いま、オバマ大統領が米国民から期待されていることは、雇用を創出することと、アメリカの将来を託す産業を育成すること、の二つである。そして、この二つの目的を達成するために、オバマ大統領がTPPにおいて狙っていることは、巷間いわれているような、農業を含む自由貿易体制の構築ではない、と著者は指摘する。

現在のアメリカの稼ぎ頭は、サービス部門であり、それは金融サービスによる収入と、特許料や著作権料などの知的財産権からの収入である。

そして、TPPには、ブルネイとベトナムという二つの小国が参加しているが、実は、この二国は、知的財産権の侵害においては大国であるという。

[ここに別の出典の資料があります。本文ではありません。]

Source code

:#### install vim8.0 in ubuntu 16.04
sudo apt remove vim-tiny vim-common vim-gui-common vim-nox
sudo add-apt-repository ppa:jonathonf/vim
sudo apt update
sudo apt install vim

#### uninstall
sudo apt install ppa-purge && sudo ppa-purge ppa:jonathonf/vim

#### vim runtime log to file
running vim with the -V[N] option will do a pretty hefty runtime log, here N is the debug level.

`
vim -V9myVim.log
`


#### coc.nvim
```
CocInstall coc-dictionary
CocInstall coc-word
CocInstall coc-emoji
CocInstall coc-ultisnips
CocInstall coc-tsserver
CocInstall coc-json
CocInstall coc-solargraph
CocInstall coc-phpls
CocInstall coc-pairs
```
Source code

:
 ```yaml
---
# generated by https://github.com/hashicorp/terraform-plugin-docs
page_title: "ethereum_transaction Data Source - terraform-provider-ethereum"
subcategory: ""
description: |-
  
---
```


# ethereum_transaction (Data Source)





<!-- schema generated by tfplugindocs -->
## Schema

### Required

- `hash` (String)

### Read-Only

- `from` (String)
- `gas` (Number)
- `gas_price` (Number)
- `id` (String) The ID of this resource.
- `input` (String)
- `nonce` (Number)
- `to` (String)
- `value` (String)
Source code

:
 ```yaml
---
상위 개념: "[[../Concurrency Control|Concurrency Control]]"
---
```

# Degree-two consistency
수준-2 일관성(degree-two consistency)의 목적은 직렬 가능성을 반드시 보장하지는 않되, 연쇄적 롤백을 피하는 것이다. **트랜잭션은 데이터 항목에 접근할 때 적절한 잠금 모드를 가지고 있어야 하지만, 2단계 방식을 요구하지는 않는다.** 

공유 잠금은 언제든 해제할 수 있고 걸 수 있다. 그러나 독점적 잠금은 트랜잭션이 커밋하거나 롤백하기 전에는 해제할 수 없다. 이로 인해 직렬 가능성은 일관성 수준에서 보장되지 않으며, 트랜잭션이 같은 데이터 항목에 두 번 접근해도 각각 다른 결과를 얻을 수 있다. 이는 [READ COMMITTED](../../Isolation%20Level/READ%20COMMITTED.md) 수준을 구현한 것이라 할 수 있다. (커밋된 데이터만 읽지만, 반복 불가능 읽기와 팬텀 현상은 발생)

つまり、TPPを通じて、この二国の著作権侵害をコントロールできるメカニズムを構築するのが、TPPの真の狙いである、と著者は指摘する。

さらに、このメカニズムがうまく機能するようになったら、その次のターゲットは、知的財産権侵害の超大国である中国になる、というのが著者の見立てである。

ある試算によると、中国における、著作権の侵害、特許の悪用、商標の悪用などによって、アメリカは482億ドル(約四兆円)の損害を被っている。この損失を取り返すことができれば、それはアメリカにとっては大きな成長分野になるのである。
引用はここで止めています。